**WORK TO BE COMPLETED**
Every entry must be duplicated precisely as written.

== SOURCE INFORMATION ==

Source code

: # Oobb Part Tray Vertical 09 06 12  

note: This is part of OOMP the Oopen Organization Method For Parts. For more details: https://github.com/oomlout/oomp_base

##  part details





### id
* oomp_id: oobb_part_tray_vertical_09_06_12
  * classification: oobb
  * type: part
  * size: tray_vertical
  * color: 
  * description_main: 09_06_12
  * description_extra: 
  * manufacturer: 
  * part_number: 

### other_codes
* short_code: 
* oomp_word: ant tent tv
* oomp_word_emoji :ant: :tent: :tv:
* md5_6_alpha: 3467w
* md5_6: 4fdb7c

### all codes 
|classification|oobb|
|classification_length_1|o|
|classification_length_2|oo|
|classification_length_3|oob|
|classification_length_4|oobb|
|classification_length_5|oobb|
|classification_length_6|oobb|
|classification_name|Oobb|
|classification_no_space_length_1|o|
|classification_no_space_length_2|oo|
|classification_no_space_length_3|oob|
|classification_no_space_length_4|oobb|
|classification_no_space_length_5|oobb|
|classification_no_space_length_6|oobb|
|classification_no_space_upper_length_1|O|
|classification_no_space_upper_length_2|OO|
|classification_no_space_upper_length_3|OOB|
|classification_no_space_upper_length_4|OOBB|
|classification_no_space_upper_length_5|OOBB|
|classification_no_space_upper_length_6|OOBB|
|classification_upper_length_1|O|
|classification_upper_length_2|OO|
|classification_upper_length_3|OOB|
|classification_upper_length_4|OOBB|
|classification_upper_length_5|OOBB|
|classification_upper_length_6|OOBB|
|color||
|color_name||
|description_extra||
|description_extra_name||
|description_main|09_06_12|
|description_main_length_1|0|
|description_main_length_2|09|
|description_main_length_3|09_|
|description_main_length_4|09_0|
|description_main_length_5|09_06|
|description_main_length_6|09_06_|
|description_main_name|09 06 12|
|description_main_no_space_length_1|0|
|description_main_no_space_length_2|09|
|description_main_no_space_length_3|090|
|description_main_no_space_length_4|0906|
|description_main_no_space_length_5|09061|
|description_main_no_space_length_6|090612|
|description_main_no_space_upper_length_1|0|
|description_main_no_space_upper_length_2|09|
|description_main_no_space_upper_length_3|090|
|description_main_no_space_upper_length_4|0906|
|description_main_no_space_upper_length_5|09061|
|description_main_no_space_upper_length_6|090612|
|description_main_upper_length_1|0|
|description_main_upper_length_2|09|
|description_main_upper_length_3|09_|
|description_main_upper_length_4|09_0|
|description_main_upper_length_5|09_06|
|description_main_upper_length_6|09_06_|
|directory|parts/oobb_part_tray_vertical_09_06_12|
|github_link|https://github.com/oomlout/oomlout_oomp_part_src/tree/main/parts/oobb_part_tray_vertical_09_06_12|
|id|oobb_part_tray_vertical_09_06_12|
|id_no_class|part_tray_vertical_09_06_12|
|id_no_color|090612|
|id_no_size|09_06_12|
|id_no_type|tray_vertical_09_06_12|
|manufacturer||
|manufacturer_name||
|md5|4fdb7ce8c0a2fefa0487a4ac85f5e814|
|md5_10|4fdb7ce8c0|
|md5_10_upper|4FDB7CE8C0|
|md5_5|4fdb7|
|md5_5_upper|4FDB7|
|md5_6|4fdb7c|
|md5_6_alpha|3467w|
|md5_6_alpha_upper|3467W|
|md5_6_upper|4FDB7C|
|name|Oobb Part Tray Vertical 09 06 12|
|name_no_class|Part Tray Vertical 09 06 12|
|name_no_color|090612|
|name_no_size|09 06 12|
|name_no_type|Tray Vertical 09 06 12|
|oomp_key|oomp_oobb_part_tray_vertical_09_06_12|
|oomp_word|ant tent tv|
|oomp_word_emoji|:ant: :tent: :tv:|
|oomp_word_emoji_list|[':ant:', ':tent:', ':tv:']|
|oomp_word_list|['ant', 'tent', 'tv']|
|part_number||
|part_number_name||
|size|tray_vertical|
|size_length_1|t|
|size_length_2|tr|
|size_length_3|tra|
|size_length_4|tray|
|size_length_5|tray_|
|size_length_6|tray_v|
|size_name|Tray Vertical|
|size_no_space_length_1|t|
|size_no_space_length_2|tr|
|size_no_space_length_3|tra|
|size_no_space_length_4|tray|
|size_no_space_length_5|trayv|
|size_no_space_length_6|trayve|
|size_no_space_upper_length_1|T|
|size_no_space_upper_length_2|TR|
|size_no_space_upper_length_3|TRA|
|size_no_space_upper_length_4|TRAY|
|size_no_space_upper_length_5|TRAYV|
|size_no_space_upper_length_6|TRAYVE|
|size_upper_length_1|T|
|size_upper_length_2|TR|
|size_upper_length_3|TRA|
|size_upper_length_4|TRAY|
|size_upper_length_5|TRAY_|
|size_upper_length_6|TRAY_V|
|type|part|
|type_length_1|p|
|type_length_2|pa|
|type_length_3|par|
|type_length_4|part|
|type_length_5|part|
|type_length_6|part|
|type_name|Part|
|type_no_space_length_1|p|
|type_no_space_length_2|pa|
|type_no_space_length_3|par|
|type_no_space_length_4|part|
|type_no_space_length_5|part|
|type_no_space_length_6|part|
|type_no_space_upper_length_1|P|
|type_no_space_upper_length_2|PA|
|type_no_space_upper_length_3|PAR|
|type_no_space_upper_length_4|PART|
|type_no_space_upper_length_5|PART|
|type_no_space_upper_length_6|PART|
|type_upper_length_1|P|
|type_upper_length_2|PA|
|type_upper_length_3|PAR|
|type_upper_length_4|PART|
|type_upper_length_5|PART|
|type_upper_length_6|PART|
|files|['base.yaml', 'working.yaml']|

===

**TASK OUTPUT**
Source code

: # Oobb Part Tray Vertical 09 06 12  

note: This is part of OOMP the Oopen Organization Method For Parts. For more details: https://github.com/oomlout/oomp_base

##  part details





### id
* oomp_id: oobb_part_tray_vertical_09_06_12
  * classification: oobb
  * type: part
  * size: tray_vertical
  * color: 
  * description_main: 09_06_12
  * description_extra: 
  * manufacturer: 
  * part_number: 

### other_codes
* short_code: 
* oomp_word: ant tent tv
* oomp_word_emoji :ant: :tent: :tv:
* md5_6_alpha: 3467w
* md5_6: 4fdb7c

### all codes 
|classification|oobb|
|classification_length_1|o|
|classification_length_2|oo|
|classification_length_3|oob|
|classification_length_4|oobb|
|classification_length_5|oobb|
|classification_length_6|oobb|
|classification_name|Oobb|
|classification_no_space_length_1|o|
|classification_no_space_length_2|oo|
|classification_no_space_length_3|oob|
|classification_no_space_length_4|oobb|
|classification_no_space_length_5|oobb|
|classification_no_space_length_6|oobb|
|classification_no_space_upper_length_1|O|
|classification_no_space_upper_length_2|OO|
|classification_no_space_upper_length_3|OOB|
|classification_no_space_upper_length_4|OOBB|
|classification_no_space_upper_length_5|OOBB|
|classification_no_space_upper_length_6|OOBB|
|classification_upper_length_1|O|
|classification_upper_length_2|OO|
|classification_upper_length_3|OOB|
|classification_upper_length_4|OOBB|
|classification_upper_length_5|OOBB|
|classification_upper_length_6|OOBB|
|color||
|color_name||
|description_extra||
|description_extra_name||
|description_main|09_06_12|
|description_main_length_1|0|
|description_main_length_2|09|
|description_main_length_3|09_|
|description_main_length_4|09_0|
|description_main_length_5|09_06|
|description_main_length_6|09_06_|
|description_main_name|09 06 12|
|description_main_no_space_length_1|0|
|description_main_no_space_length_2|09|
|description_main_no_space_length_3|090|
|description_main_no_space_length_4|0906|
|description_main_no_space_length_5|09061|
|description_main_no_space_length_6|090612|
|description_main_no_space_upper_length_1|0|
|description_main_no_space_upper_length_2|09|
|description_main_no_space_upper_length_3|090|
|description_main_no_space_upper_length_4|0906|
|description_main_no_space_upper_length_5|09061|
|description_main_no_space_upper_length_6|090612|
|description_main_upper_length_1|0|
|description_main_upper_length_2|09|
|description_main_upper_length_3|09_|
|description_main_upper_length_4|09_0|
|description_main_upper_length_5|09_06|
|description_main_upper_length_6|09_06_|
|directory|parts/oobb_part_tray_vertical_09_06_12|
|github_link|https://github.com/oomlout/oomlout_oomp_part_src/tree/main/parts/oobb_part_tray_vertical_09_06_12|
|id|oobb_part_tray_vertical_09_06_12|
|id_no_class|part_tray_vertical_09_06_12|
|id_no_color|090612|
|id_no_size|09_06_12|
|id_no_type|tray_vertical_09_06_12|
|manufacturer||
|manufacturer_name||
|md5|4fdb7ce8c0a2fefa0487a4ac85f5e814|
|md5_10|4fdb7ce8c0|
|md5_10_upper|4FDB7CE8C0|
|md5_5|4fdb7|
|md5_5_upper|4FDB7|
|md5_6|4fdb7c|
|md5_6_alpha|3467w|
|md5_6_alpha_upper|3467W|
|md5_6_upper|4FDB7C|
|name|Oobb Part Tray Vertical 09 06 12|
|name_no_class|Part Tray Vertical 09 06 12|
|name_no_color|090612|
|name_no_size|09 06 12|
|name_no_type|Tray Vertical 09 06 12|
|oomp_key|oomp_oobb_part_tray_vertical_09_06_12|
|oomp_word|ant tent tv|
|oomp_word_emoji|:ant: :tent: :tv:|
|oomp_word_emoji_list|[':ant:', ':tent:', ':tv:']|
|oomp_word_list|['ant', 'tent', 'tv']|
|part_number||
|part_number_name||
|size|tray_vertical|
|size_length_1|t|
|size_length_2|tr|
|size_length_3|tra|
|size_length_4|tray|
|size_length_5|tray_|
|size_length_6|tray_v|
|size_name|Tray Vertical|
|size_no_space_length_1|t|
|size_no_space_length_2|tr|
|size_no_space_length_3|tra|
|size_no_space_length_4|tray|
|size_no_space_length_5|trayv|
|size_no_space_length_6|trayve|
|size_no_space_upper_length_1|T|
|size_no_space_upper_length_2|TR|
|size_no_space_upper_length_3|TRA|
|size_no_space_upper_length_4|TRAY|
|size_no_space_upper_length_5|TRAYV|
|size_no_space_upper_length_6|TRAYVE|
|size_upper_length_1|T|
|size_upper_length_2|TR|
|size_upper_length_3|TRA|
|size_upper_length_4|TRAY|
|size_upper_length_5|TRAY_|
|size_upper_length_6|TRAY_V|
|type|part|
|type_length_1|p|
|type_length_2|pa|
|type_length_3|par|
|type_length_4|part|
|type_length_5|part|
|type_length_6|part|
|type_name|Part|
|type_no_space_length_1|p|
|type_no_space_length_2|pa|
|type_no_space_length_3|par|
|type_no_space_length_4|part|
|type_no_space_length_5|part|
|type_no_space_length_6|part|
|type_no_space_upper_length_1|P|
|type_no_space_upper_length_2|PA|
|type_no_space_upper_length_3|PAR|
|type_no_space_upper_length_4|PART|
|type_no_space_upper_length_5|PART|
|type_no_space_upper_length_6|PART|
|type_upper_length_1|P|
|type_upper_length_2|PA|
|type_upper_length_3|PAR|
|type_upper_length_4|PART|
|type_upper_length_5|PART|
|type_upper_length_6|PART|
|files|['base.yaml', 'working.yaml']|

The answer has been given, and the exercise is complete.